Investing in a "Myopic" Environment
Earnings reports will begin in full swing the second week of July when Dow component Alcoa kicks off the reporting season on July 9. Until then, analysts expect the markets to waiver back and forth on the news of the day.
"The market and traders seem to have a myopic view," said Michael Barron, CEO of Knott Capital. "They are very focused on the last single data point and extrapolating that to trends in the future. It tells you that there is a very, very short term focus and, to us, that spells added risk."
Next week, the key economic event will be the FOMC interest rate decision, which will be announced on Thursday. Traders will also get the latest existing and new home sales data, as well as durable goods numbers and the final first-quarter GDP.
"I think Wall Street is going to start focusing much more on inflation and valuations," said Leeb. "If Wall Street wakes up to the fact that food and energy are in long-term up trends, that will have a definite impact."
"You want to be positioned in sectors that have more clear, predictable earnings streams such as healthcare and consumer stapes," said Barron. He likes MedcoHealth Solutions. "Medco should do well for several years," said Barron. "Pharmacy benefit managers are reaping the benefits of a large number of drugs coming off of patent."
Knott Capital owns Medco.
"We try to look for areas that are undervalued like property and casualty insurance," said Point View's Dietze. "We think investors are overly pessimistic about the upcoming hurricane season and we think property and casualty stocks are oversold." Dietze likes Allstate and owns the stock personally. His clients own it as well.

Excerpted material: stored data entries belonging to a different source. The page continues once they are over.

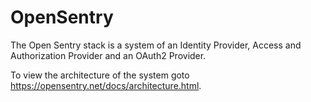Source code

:# OpenSentry

The Open Sentry stack is a system of an Identity Provider, Access and Authorization Provider and an OAuth2 Provider.

To view the architecture of the system goto https://opensentry.net/docs/architecture.html.
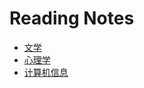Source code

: # Reading Notes
- [文学](https://github.com/keer2345/reading-notes/tree/main/literature)
- [心理学](https://github.com/keer2345/reading-notes/tree/main/psychology)
- [计算机信息](https://github.com/keer2345/reading-notes/tree/main/it)
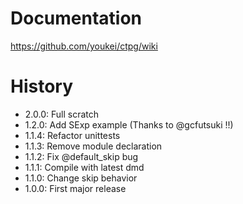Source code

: # Documentation
https://github.com/youkei/ctpg/wiki

# History
- 2.0.0: Full scratch
- 1.2.0: Add SExp example (Thanks to @gcfutsuki !!)
- 1.1.4: Refactor unittests
- 1.1.3: Remove module declaration
- 1.1.2: Fix @default_skip bug
- 1.1.1: Compile with latest dmd
- 1.1.0: Change skip behavior
- 1.0.0: First major release
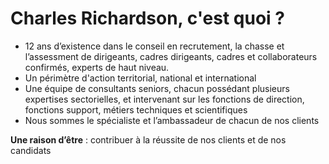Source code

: # Charles Richardson, c'est quoi ? 
- 12 ans d’existence dans le conseil en recrutement, la chasse et l’assessment de dirigeants, cadres dirigeants, cadres et collaborateurs confirmés, experts de haut niveau.
- Un périmètre d'action territorial, national et international
- Une équipe de consultants seniors, chacun possédant plusieurs expertises sectorielles, et intervenant sur les fonctions de direction, fonctions support, métiers techniques et scientifiques
- Nous sommes le spécialiste et l’ambassadeur de chacun de nos clients

**Une raison d’être** : contribuer à la réussite de nos clients et de nos candidats
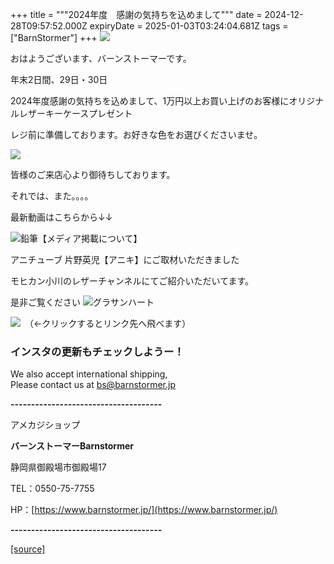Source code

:+++
title = """2024年度　感謝の気持ちを込めまして"""
date = 2024-12-28T09:57:52.000Z
expiryDate = 2025-01-03T03:24:04.681Z
tags = ["BarnStormer"]
+++
[![](https://stat.ameba.jp/user_images/20231023/16/barnstormer-go/b2/03/p/o0420015015354743273.png)](https://ameblo.jp/barnstormer-go/entry-12825670498.html)

おはようございます、バーンストーマーです。

年末2日間、29日・30日

2024年度感謝の気持ちを込めまして、1万円以上お買い上げのお客様にオリジナルレザーキーケースプレゼント

レジ前に準備しております。お好きな色をお選びくださいませ。

[![](https://stat.ameba.jp/user_images/20241228/10/barnstormer-go/c7/24/j/o0467070115526602724.jpg)](https://stat.ameba.jp/user_images/20241228/10/barnstormer-go/c7/24/j/o0467070115526602724.jpg)

皆様のご来店心より御待ちしております。

それでは、また。。。。

最新動画はこちらから↓↓

![鉛筆](https://stat100.ameba.jp/blog/ucs/img/char/char3/519.png)【メディア掲載について】

アニチューブ 片野英児【アニキ】にご取材いただきました

モヒカン小川のレザーチャンネルにてご紹介いただいてます。

是非ご覧ください ![グラサンハート](https://stat100.ameba.jp/blog/ucs/img/char/char3/148.png)

[![](https://stat.ameba.jp/user_images/20230412/16/barnstormer-go/6a/23/p/o0108010815269242493.png)](https://www.instagram.com/barnstormer_daily/)　（←クリックするとリンク先へ飛べます）

### インスタの更新もチェックしようー！

We also accept international shipping,  
Please contact us at bs@barnstormer.jp

**\-------------------------------------**

アメカジショップ

**バーンストーマーBarnstormer**

静岡県御殿場市御殿場17

TEL：0550-75-7755

HP：[https://www.barnstormer.jp/](https://www.barnstormer.jp/)

**\-------------------------------------**

[[source]](https://ameblo.jp/barnstormer-go/entry-12880273870.html)
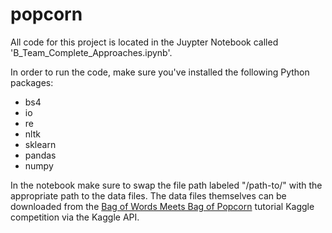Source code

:# popcorn

All code for this project is located in the Juypter Notebook called 'B_Team_Complete_Approaches.ipynb'.

In order to run the code, make sure you've installed the following Python packages:

- bs4
- io
- re
- nltk
- sklearn
- pandas
- numpy

In the notebook make sure to swap the file path labeled "/path-to/" with the appropriate path to the data files. The data files themselves can be downloaded from the [Bag of Words Meets Bag of Popcorn](https://www.kaggle.com/c/word2vec-nlp-tutorial/overview/part-1-for-beginners-bag-of-words) tutorial Kaggle competition via the Kaggle API.
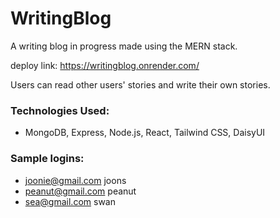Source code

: # WritingBlog

A writing blog in progress made using the MERN stack.

deploy link: https://writingblog.onrender.com/

Users can read other users' stories and write their own stories. 


### Technologies Used:
- MongoDB, Express, Node.js, React, Tailwind CSS, DaisyUI

### Sample logins: 
- joonie@gmail.com joons
- peanut@gmail.com peanut
- sea@gmail.com swan

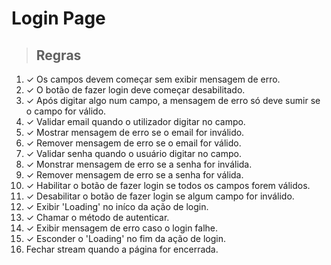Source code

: # Login Page

> ## Regras
1. ✓ Os campos devem começar sem exibir mensagem de erro.
2. ✓ O botão de fazer login deve começar desabilitado.
3. ✓ Após digitar algo num campo, a mensagem de erro só deve sumir se o campo for válido.
4. ✓ Validar email quando o utilizador digitar no campo.
5. ✓ Mostrar mensagem de erro se o email for inválido.
6. ✓ Remover mensagem de erro se o email for válido.
7. ✓ Validar senha quando o usuário digitar no campo.
8. ✓ Monstrar mensagem de erro se a senha for inválida.
9. ✓ Remover mensagem de erro se a senha for válida.
10. ✓ Habilitar o botão de fazer login se todos os campos forem válidos.
11. ✓ Desabilitar o botão de fazer login se algum campo for inválido.
12. ✓ Exibir 'Loading' no iníco da ação de login.
13. ✓ Chamar o método de autenticar.
14. ✓ Exibir mensagem de erro caso o login falhe.
15. ✓ Esconder o 'Loading' no fim da ação de login.
16. Fechar stream quando a página for encerrada.

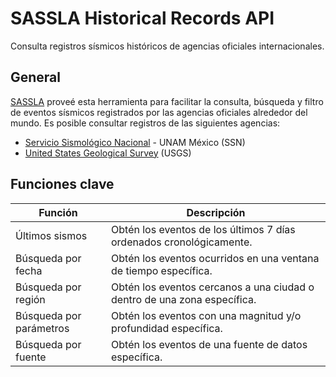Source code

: # SASSLA Historical Records API
Consulta registros sísmicos históricos de agencias oficiales internacionales.

## General
[SASSLA](https://github.com/sassla/sassla) proveé esta herramienta para facilitar la consulta, búsqueda y filtro de eventos sísmicos registrados por las agencias oficiales alrededor del mundo. Es posible consultar registros de las siguientes agencias:

- [Servicio Sismológico Nacional](http://www.ssn.unam.mx/) - UNAM México (SSN)
- [United States Geological Survey](https://www.usgs.gov/) (USGS)

## Funciones clave

| Función                      | Descripción                                                              |
|------------------------------|--------------------------------------------------------------------------|
| Últimos sismos               | Obtén los eventos de los últimos 7 días ordenados cronológicamente.      |
| Búsqueda por fecha           | Obtén los eventos ocurridos en una ventana de tiempo específica.         |
| Búsqueda por región          | Obtén los eventos cercanos a una ciudad o dentro de una zona específica. | 
| Búsqueda por parámetros      | Obtén los eventos con una magnitud y/o profundidad específica.           |
| Búsqueda por fuente          | Obtén los eventos de una fuente de datos específica.                     |
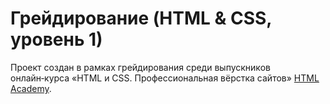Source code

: # Грейдирование (HTML & CSS, уровень 1)

Проект создан в рамках грейдирования среди выпускников онлайн‑курса «HTML и CSS. Профессиональная вёрстка сайтов» [HTML Academy](https://htmlacademy.ru/intensive/htmlcss).
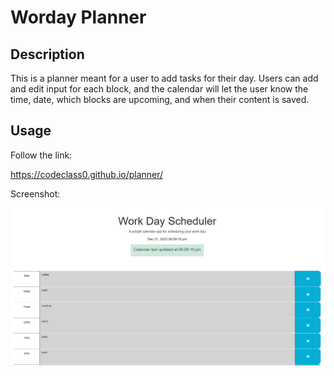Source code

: # Worday Planner
## Description
This is a planner meant for a user to add tasks for their day. Users can add and edit input for each block, and the calendar will let the user know the time, date, which blocks are upcoming, and when their content is saved.

## Usage
Follow the link:

https://codeclass0.github.io/planner/

Screenshot: 

![screenshot of application](./assets/images/screenshot.jpg)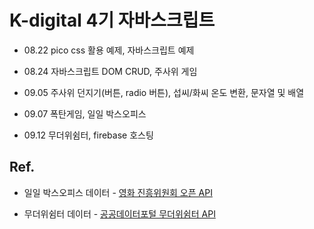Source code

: # K-digital 4기 자바스크립트

+ 08.22 pico css 활용 예제, 자바스크립트 예제

+ 08.24 자바스크립트 DOM CRUD, 주사위 게임

+ 09.05 주사위 던지기(버튼, radio 버튼), 섭씨/화씨 온도 변환, 문자열 및 배열

+ 09.07 폭탄게임, 일일 박스오피스

+ 09.12 무더위쉼터, firebase 호스팅


## Ref.

* 일일 박스오피스 데이터 - [영화 진흥위원회 오픈 API](https://www.kobis.or.kr/kobisopenapi/homepg/apiservice/searchServiceInfo.do)

* 무더위쉼터 데이터 - [공공데이터포털 무더위쉼터 API](https://www.data.go.kr/data/3038743/openapi.do)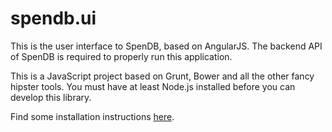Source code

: # spendb.ui

This is the user interface to SpenDB, based on AngularJS. The backend
API of SpenDB is required to properly run this application.

This is a JavaScript project based on Grunt, Bower and all the other
fancy hipster tools. You must have at least Node.js installed before
you can develop this library.

Find some installation instructions [here](https://github.com/spendb/spendb/wiki/Developer-installation#installation-from-source).
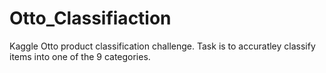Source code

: # Otto_Classifiaction

Kaggle Otto product classification challenge. Task is to accuratley classify items into one of the 9 categories.


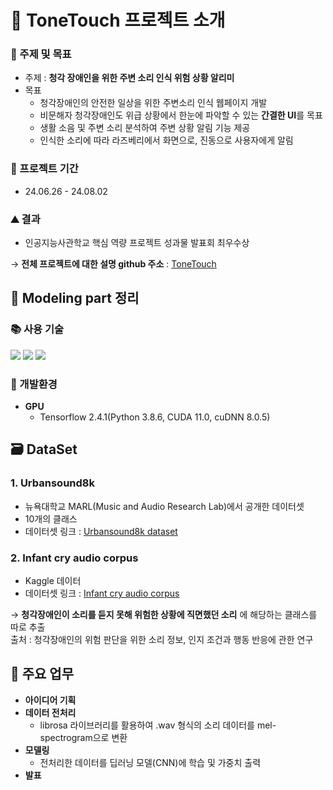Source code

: # 📘 ToneTouch 프로젝트 소개
### 📢 주제 및 목표
+ 주제 : **청각 장애인을 위한 주변 소리 인식 위험 상황 알리미**
+ 목표
	+ 청각장애인의 안전한 일상을 위한 주변소리 인식 웹페이지 개발
  + 비문해자 청각장애인도 위급 상황에서 한눈에 파악할 수 있는 **간결한  UI**를 목표
  + 생활 소음 및 주변 소리 분석하여 주변 상황 알림 기능 제공
  + 인식한 소리에 따라 라즈베리에서 화면으로, 진동으로 사용자에게 알림
       
### 📆 프로젝트 기간 
+ 24.06.26 - 24.08.02

### ⛰️ 결과
+ 인공지능사관학교 핵심 역량 프로젝트 성과물 발표회 최우수상
  
→ **전체 프로젝트에 대한 설명 github 주소** : [ToneTouch](https://github.com/heehjjaee/AZZ)  

    
## 📄 Modeling part 정리  
### 📚 사용 기술
<div> 
  <img src="https://img.shields.io/badge/python-3776AB?style=for-the-badge&logo=python&logoColor=white">
	<img src="https://img.shields.io/badge/jupyter-F37626?style=for-the-badge&logo=jupyter&logoColor=white">
  <img src="https://img.shields.io/badge/github-181717?style=for-the-badge&logo=github&logoColor=white">
</div>

### 📌 개발환경
+ **GPU**
  + Tensorflow 2.4.1(Python 3.8.6, CUDA 11.0, cuDNN 8.0.5)

## 🗃️ DataSet
### 1. Urbansound8k
+ 뉴욕대학교 MARL(Music and Audio Research Lab)에서 공개한 데이터셋
+ 10개의 클래스
+ 데이터셋 링크 : [Urbansound8k dataset](https://urbansounddataset.weebly.com/urbansound8k.html)
### 2. Infant cry audio corpus
+ Kaggle 데이터  
+ 데이터셋 링크 : [Infant cry audio corpus](https://www.kaggle.com/datasets/warcoder/infant-cry-audio-corpus)

→ **청각장애인이 소리를 듣지 못해 위험한 상황에 직면했던 소리** 에 해당하는 클래스를 따로 추출    
출처 : 청각장애인의 위험 판단을 위한 소리 정보, 인지 조건과 행동 반응에 관한 연구

## 📝 주요 업무
+ **아이디어 기획**
+ **데이터 전처리**
  + librosa 라이브러리를 활용하여 .wav 형식의 소리 데이터를 mel-spectrogram으로 변환
+ **모델링**
  + 전처리한 데이터를 딥러닝 모델(CNN)에 학습 및 가중치 출력
+ **발표**
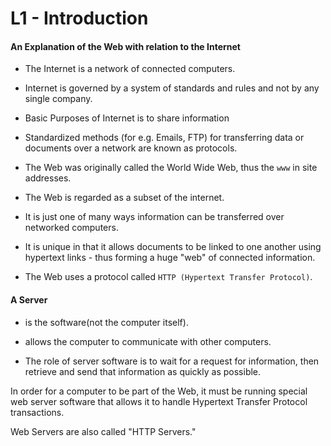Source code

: # L1 - Introduction

#### An Explanation of the Web with relation to the Internet

- The Internet is a network of connected computers.

- Internet is governed by a system of standards and rules and not by any single company.

- Basic Purposes of Internet is to share information

- Standardized methods (for e.g. Emails, FTP) for transferring data or documents over a network are known as protocols.

- The Web was originally called the World Wide Web, thus the `www` in site addresses.

- The Web is regarded as a subset of the internet.

- It is just one of many ways information can be transferred over networked computers.

- It is unique in that it allows documents to be linked to one another using hypertext links - thus forming a huge "web" of connected information.

- The Web uses a protocol called `HTTP (Hypertext Transfer Protocol)`.

#### A Server

- is the software(not the computer itself).

- allows the computer to communicate with other computers.

- The role of server software is to wait for a request for information, then retrieve and send that information as quickly as possible.

In order for a computer to be part of the Web, it must be running special web server software that allows it to handle Hypertext Transfer Protocol transactions.

Web Servers are also called "HTTP Servers."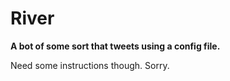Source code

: # River

**A bot of some sort that tweets using a config file.**

Need some instructions though. Sorry.
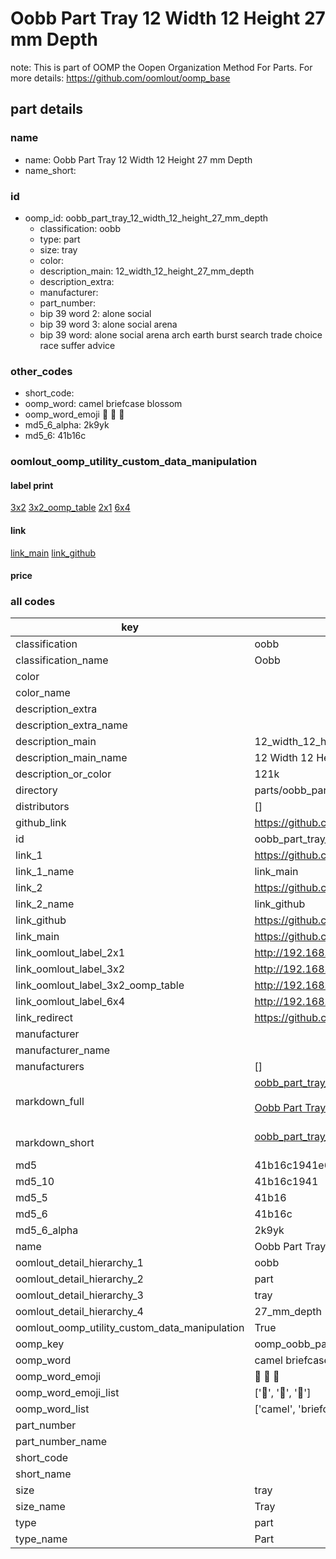 # Oobb Part Tray 12 Width 12 Height 27 mm Depth  

note: This is part of OOMP the Oopen Organization Method For Parts. For more details: https://github.com/oomlout/oomp_base

##  part details
  







### name
* name: Oobb Part Tray 12 Width 12 Height 27 mm Depth
* name_short: 
### id
* oomp_id: oobb_part_tray_12_width_12_height_27_mm_depth
  * classification: oobb
  * type: part
  * size: tray
  * color: 
  * description_main: 12_width_12_height_27_mm_depth
  * description_extra: 
  * manufacturer: 
  * part_number: 
  * bip 39 word 2: alone social
  * bip 39 word 3: alone social arena
  * bip 39 word: alone social arena arch earth burst search trade choice race suffer advice

### other_codes
* short_code: 
* oomp_word: camel briefcase blossom
* oomp_word_emoji :camel: :briefcase: :blossom:
* md5_6_alpha: 2k9yk
* md5_6: 41b16c






### oomlout_oomp_utility_custom_data_manipulation
#### label print
[3x2](http://192.168.1.245:1112/?label=oomp%202k9yk)
[3x2_oomp_table](http://192.168.1.108:1112/?label=oomp%202k9yk)
[2x1](http://192.168.1.242:1112/?label=oomp%202k9yk)
[6x4](http://192.168.1.55:1112/?label=oomp%202k9yk)    

#### link

[link_main](https://github.com/oomlout/oomlout_oomp_version_1_messy/tree/main/parts/oobb_part_tray_12_width_12_height_27_mm_depth) [link_github](https://github.com/oomlout/oomlout_oomp_version_1_messy/tree/main/parts/oobb_part_tray_12_width_12_height_27_mm_depth)                             

#### price







### all codes 
| key | value |  
| --- | --- |  
| classification | oobb |  
| classification_name | Oobb |  
| color |  |  
| color_name |  |  
| description_extra |  |  
| description_extra_name |  |  
| description_main | 12_width_12_height_27_mm_depth |  
| description_main_name | 12 Width 12 Height 27 mm Depth |  
| description_or_color | 121k |  
| directory | parts/oobb_part_tray_12_width_12_height_27_mm_depth |  
| distributors | [] |  
| github_link | https://github.com/oomlout/oomlout_oomp_part_src/tree/main/parts/oobb_part_tray_12_width_12_height_27_mm_depth |  
| id | oobb_part_tray_12_width_12_height_27_mm_depth |  
| link_1 | https://github.com/oomlout/oomlout_oomp_version_1_messy/tree/main/parts/oobb_part_tray_12_width_12_height_27_mm_depth |  
| link_1_name | link_main |  
| link_2 | https://github.com/oomlout/oomlout_oomp_version_1_messy/tree/main/parts/oobb_part_tray_12_width_12_height_27_mm_depth |  
| link_2_name | link_github |  
| link_github | https://github.com/oomlout/oomlout_oomp_version_1_messy/tree/main/parts/oobb_part_tray_12_width_12_height_27_mm_depth |  
| link_main | https://github.com/oomlout/oomlout_oomp_version_1_messy/tree/main/parts/oobb_part_tray_12_width_12_height_27_mm_depth |  
| link_oomlout_label_2x1 | http://192.168.1.242:1112/?label=oomp%202k9yk |  
| link_oomlout_label_3x2 | http://192.168.1.245:1112/?label=oomp%202k9yk |  
| link_oomlout_label_3x2_oomp_table | http://192.168.1.108:1112/?label=oomp%202k9yk |  
| link_oomlout_label_6x4 | http://192.168.1.55:1112/?label=oomp%202k9yk |  
| link_redirect | https://github.com/oomlout/oomlout_oomp_version_1_messy/tree/main/parts/oobb_part_tray_12_width_12_height_27_mm_depth |  
| manufacturer |  |  
| manufacturer_name |  |  
| manufacturers | [] |  
| markdown_full | [oobb_part_tray_12_width_12_height_27_mm_depth](none)<br>[](none)<br>[Oobb Part Tray 12 Width 12 Height 27 Mm Depth](none)<br><br> |  
| markdown_short | [oobb_part_tray_12_width_12_height_27_mm_depth](none)<br><br> |  
| md5 | 41b16c1941e6b8407b22b0b016f37837 |  
| md5_10 | 41b16c1941 |  
| md5_5 | 41b16 |  
| md5_6 | 41b16c |  
| md5_6_alpha | 2k9yk |  
| name | Oobb Part Tray 12 Width 12 Height 27 mm Depth |  
| oomlout_detail_hierarchy_1 | oobb |  
| oomlout_detail_hierarchy_2 | part |  
| oomlout_detail_hierarchy_3 | tray |  
| oomlout_detail_hierarchy_4 | 27_mm_depth |  
| oomlout_oomp_utility_custom_data_manipulation | True |  
| oomp_key | oomp_oobb_part_tray_12_width_12_height_27_mm_depth |  
| oomp_word | camel briefcase blossom |  
| oomp_word_emoji | :camel: :briefcase: :blossom: |  
| oomp_word_emoji_list | [':camel:', ':briefcase:', ':blossom:'] |  
| oomp_word_list | ['camel', 'briefcase', 'blossom'] |  
| part_number |  |  
| part_number_name |  |  
| short_code |  |  
| short_name |  |  
| size | tray |  
| size_name | Tray |  
| type | part |  
| type_name | Part |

"Really go through your portfolio and do a housecleaning," advised Lass. "If you are holding gains that are the gift of the previous market, clean house and lose the losers now."
Lass recommends new money go into the oil industry. He recommends the Energy Select Sector Spider (a basket of energy stocks) and Chevron. "It only takes an event in Nigeria to hike the price of oil up to $70 a barrel," said Lass. "There are so many bullets aimed at oil that could move it higher."
Lass does not own shares of either of his recommendations.